== Segment start ==

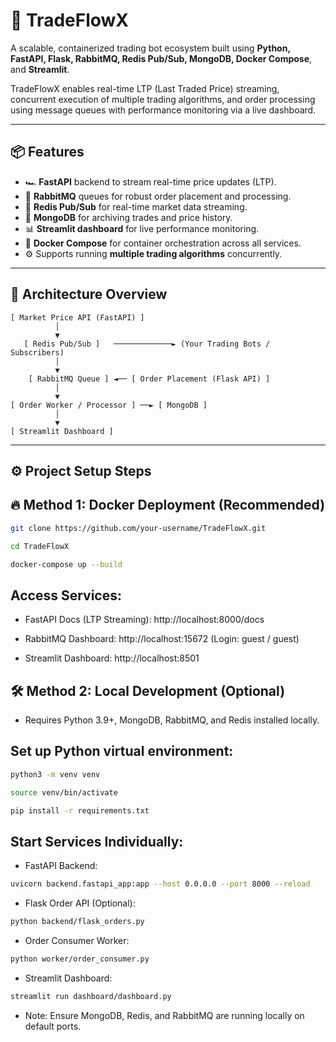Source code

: # 🚀 TradeFlowX

A scalable, containerized trading bot ecosystem built using **Python, FastAPI, Flask, RabbitMQ, Redis Pub/Sub, MongoDB, Docker Compose**, and **Streamlit**.

TradeFlowX enables real-time LTP (Last Traded Price) streaming, concurrent execution of multiple trading algorithms, and order processing using message queues with performance monitoring via a live dashboard.

---

## 📦 Features

- 🏎️ **FastAPI** backend to stream real-time price updates (LTP).
- 🛒 **RabbitMQ** queues for robust order placement and processing.
- 🔁 **Redis Pub/Sub** for real-time market data streaming.
- 💾 **MongoDB** for archiving trades and price history.
- 📊 **Streamlit dashboard** for live performance monitoring.
- 🐳 **Docker Compose** for container orchestration across all services.
- ⚙️ Supports running **multiple trading algorithms** concurrently.

---

## 📐 Architecture Overview

```plaintext
[ Market Price API (FastAPI) ]
          │
          ▼
   [ Redis Pub/Sub ]   ─────────────► (Your Trading Bots / Subscribers)
          │
          ▼
    [ RabbitMQ Queue ] ◄── [ Order Placement (Flask API) ]
          │
          ▼
[ Order Worker / Processor ] ──► [ MongoDB ]
          │
          ▼
[ Streamlit Dashboard ]
```

---

## ⚙️ Project Setup Steps


## 🔥 Method 1: Docker Deployment (Recommended)


```bash
git clone https://github.com/your-username/TradeFlowX.git
```
```bash
cd TradeFlowX
```
```bash
docker-compose up --build
```

## Access Services:

- FastAPI Docs (LTP Streaming): http://localhost:8000/docs

- RabbitMQ Dashboard: http://localhost:15672  (Login: guest / guest)

- Streamlit Dashboard: http://localhost:8501

## 🛠️ Method 2: Local Development (Optional) 

- Requires Python 3.9+, MongoDB, RabbitMQ, and Redis installed locally.

## Set up Python virtual environment:

```bash
python3 -m venv venv
```
```bash 
source venv/bin/activate
```
```bash
pip install -r requirements.txt
```
## Start Services Individually:

- FastAPI Backend:

```bash
uvicorn backend.fastapi_app:app --host 0.0.0.0 --port 8000 --reload
```

- Flask Order API (Optional):

```bash
python backend/flask_orders.py
```
- Order Consumer Worker:

```bash
python worker/order_consumer.py
```

- Streamlit Dashboard:

```bash
streamlit run dashboard/dashboard.py
```

- Note: Ensure MongoDB, Redis, and RabbitMQ are running locally on default ports.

== Segment end ==

**WHAT YOU HAVE TO DO**
Bring together all lines in the records where the word "venv" is found.

**RESPONSE TO THIS EXERCISE**
python3 -m venv venv
source venv/bin/activate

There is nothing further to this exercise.